Sentir Conjugation: 4 Meanings & How to Use it Like a Native (with Examples)

The verb “sentir” is important for expressing emotions and sensations in Spanish. In this lesson, we’ll learn the sentir conjugation and use this verb in different contexts.

How to Conjugate SENTIR Like a Native: Fast & Easy Spanish Verb Tricks!

I’m Paulísima, your Spanish teacher at Spring Spanish. Let’s get started!

1. Uses of the verb “sentir”

The verb sentir has 4 meanings:

  1. To experience a sensation
  2. To perceive something with the senses
  3. To perceive oneself in a certain state
  4. To regret

Experiencing a sensation with sentir conjugation

Experiencing a sensation means feeling an emotion or a physical state.

Let’s take a look at a few examples:

  • Siento bonito cuando me llaman mis amigas. (I feel nice when my girlfriends call me.)
  • Siento feo cuando no me llaman mis amigas. (I feel bad when my friends do not call me.)

Perceiving something through the senses (hearing or touching)

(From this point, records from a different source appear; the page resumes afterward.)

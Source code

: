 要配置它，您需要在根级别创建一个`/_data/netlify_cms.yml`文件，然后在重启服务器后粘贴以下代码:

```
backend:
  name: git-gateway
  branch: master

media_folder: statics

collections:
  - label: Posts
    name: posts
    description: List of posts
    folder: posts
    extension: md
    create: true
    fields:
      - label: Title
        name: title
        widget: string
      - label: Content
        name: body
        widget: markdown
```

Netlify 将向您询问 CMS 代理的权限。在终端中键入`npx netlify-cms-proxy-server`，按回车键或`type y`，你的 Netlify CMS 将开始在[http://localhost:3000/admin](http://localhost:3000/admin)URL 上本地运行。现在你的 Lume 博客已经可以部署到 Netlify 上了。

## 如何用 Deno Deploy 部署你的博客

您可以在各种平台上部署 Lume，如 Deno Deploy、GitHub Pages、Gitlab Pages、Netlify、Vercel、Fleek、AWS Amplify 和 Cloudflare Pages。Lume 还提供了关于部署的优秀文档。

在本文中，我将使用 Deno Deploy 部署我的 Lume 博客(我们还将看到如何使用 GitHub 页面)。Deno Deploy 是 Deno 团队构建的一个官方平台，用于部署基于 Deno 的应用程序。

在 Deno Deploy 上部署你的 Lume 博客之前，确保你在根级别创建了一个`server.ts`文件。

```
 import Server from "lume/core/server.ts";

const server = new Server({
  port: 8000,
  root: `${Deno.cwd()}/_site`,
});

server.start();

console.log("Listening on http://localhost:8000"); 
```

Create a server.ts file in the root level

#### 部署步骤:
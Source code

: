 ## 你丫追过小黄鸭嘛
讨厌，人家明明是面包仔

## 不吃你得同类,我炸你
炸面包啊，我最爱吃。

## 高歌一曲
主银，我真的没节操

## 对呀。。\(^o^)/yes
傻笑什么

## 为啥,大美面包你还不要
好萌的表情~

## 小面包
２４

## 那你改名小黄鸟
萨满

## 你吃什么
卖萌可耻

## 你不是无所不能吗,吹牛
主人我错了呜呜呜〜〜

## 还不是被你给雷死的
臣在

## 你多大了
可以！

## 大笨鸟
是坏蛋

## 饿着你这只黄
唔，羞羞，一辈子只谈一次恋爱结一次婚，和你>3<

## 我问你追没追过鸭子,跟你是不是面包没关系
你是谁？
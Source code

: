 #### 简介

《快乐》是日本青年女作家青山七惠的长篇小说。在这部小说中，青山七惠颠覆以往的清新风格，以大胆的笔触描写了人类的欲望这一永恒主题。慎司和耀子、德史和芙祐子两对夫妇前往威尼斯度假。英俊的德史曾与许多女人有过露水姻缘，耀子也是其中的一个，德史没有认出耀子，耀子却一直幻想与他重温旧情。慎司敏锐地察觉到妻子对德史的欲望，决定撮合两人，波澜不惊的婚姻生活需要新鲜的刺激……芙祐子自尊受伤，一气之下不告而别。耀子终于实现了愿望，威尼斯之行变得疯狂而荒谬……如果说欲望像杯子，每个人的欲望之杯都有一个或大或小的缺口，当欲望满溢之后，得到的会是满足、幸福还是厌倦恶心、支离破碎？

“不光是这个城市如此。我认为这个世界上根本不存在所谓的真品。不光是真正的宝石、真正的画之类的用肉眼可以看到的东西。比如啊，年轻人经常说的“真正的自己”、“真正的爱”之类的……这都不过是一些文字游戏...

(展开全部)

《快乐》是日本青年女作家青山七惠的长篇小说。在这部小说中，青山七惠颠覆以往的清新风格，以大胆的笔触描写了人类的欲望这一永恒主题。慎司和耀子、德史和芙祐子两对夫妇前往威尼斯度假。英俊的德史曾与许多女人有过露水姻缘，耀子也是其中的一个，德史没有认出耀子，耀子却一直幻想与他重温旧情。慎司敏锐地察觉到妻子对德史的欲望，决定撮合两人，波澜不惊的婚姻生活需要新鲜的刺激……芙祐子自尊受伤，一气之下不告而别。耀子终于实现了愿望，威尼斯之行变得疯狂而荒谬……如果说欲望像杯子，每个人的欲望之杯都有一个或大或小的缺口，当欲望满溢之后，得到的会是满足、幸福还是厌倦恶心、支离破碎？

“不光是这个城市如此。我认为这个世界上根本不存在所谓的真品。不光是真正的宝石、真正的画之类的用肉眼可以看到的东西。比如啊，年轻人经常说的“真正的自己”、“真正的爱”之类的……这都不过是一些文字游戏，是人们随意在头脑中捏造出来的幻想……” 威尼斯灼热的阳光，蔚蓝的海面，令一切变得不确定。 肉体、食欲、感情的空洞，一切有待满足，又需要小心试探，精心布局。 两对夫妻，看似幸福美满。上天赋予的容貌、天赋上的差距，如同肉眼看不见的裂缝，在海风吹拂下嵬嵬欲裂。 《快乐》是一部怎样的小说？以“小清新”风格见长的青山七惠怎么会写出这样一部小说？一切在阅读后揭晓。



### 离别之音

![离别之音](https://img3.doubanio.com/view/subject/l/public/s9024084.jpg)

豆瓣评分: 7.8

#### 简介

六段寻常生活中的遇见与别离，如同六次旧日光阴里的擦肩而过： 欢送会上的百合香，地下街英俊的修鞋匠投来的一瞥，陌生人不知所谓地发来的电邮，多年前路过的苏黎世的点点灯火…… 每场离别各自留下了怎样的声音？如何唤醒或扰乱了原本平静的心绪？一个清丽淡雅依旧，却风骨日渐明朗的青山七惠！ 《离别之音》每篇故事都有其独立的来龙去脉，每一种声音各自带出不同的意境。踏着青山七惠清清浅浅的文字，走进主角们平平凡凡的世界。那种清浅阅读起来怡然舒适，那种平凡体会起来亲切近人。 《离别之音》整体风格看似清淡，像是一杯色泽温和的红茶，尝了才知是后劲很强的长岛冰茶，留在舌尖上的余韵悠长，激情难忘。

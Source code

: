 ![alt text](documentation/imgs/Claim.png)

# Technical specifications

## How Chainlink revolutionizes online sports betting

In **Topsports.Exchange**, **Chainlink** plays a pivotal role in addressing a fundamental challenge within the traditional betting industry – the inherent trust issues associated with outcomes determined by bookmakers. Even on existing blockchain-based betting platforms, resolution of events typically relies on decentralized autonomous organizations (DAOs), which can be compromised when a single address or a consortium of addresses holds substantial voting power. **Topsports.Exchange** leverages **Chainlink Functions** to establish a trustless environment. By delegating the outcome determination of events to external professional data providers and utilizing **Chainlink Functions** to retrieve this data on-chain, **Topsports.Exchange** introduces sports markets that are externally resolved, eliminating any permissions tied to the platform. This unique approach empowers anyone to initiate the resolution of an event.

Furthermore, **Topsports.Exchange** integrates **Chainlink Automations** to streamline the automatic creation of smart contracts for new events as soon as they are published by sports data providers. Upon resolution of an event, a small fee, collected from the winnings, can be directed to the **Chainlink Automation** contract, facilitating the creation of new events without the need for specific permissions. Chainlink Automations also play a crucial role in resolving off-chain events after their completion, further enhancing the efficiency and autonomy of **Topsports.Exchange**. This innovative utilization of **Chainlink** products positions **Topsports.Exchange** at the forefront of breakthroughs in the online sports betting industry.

This is especially true for hearing or touching things, while becoming aware of your surrounding through the senses.

Like this:

  • Siento una vibración. Creo que está temblando. (I feel a vibration. I think there’s an earthquake.)
  • Siento que esta toalla está muy áspera. No me gusta. (I feel that this towel is too harsh. I don’t like it.)

Perceiving yourself in a certain state or situation

You can also use sentir conjugation when you want to express that a person is in a specific condition or situation.

  • Maria siente que se le acabó la vida. Es que terminó con su novio. (Maria feels like her life is over. It’s just that she broke up with her boyfriend.)
  • Juan siente que está atrapado en su trabajo. Cree que no puede avanzar profesionalmente. (Juan feels like he’s trapped in his job. He thinks he can’t progress professionally.)

Regretting something using sentir

You can also use sentir when you want to express sadness or sorrow for something that has happened.

  • Me enteré de que se murió tu perrito. Siento mucho tu dolor, amiga. (I found out that your doggy died. I’m so sorry for your loss, girlfriend.)
  • Siento mucho que no hayas pasado tu examen. Puedes volver a intentarlo. (I am very sorry that you did not pass your exam. You can try again.)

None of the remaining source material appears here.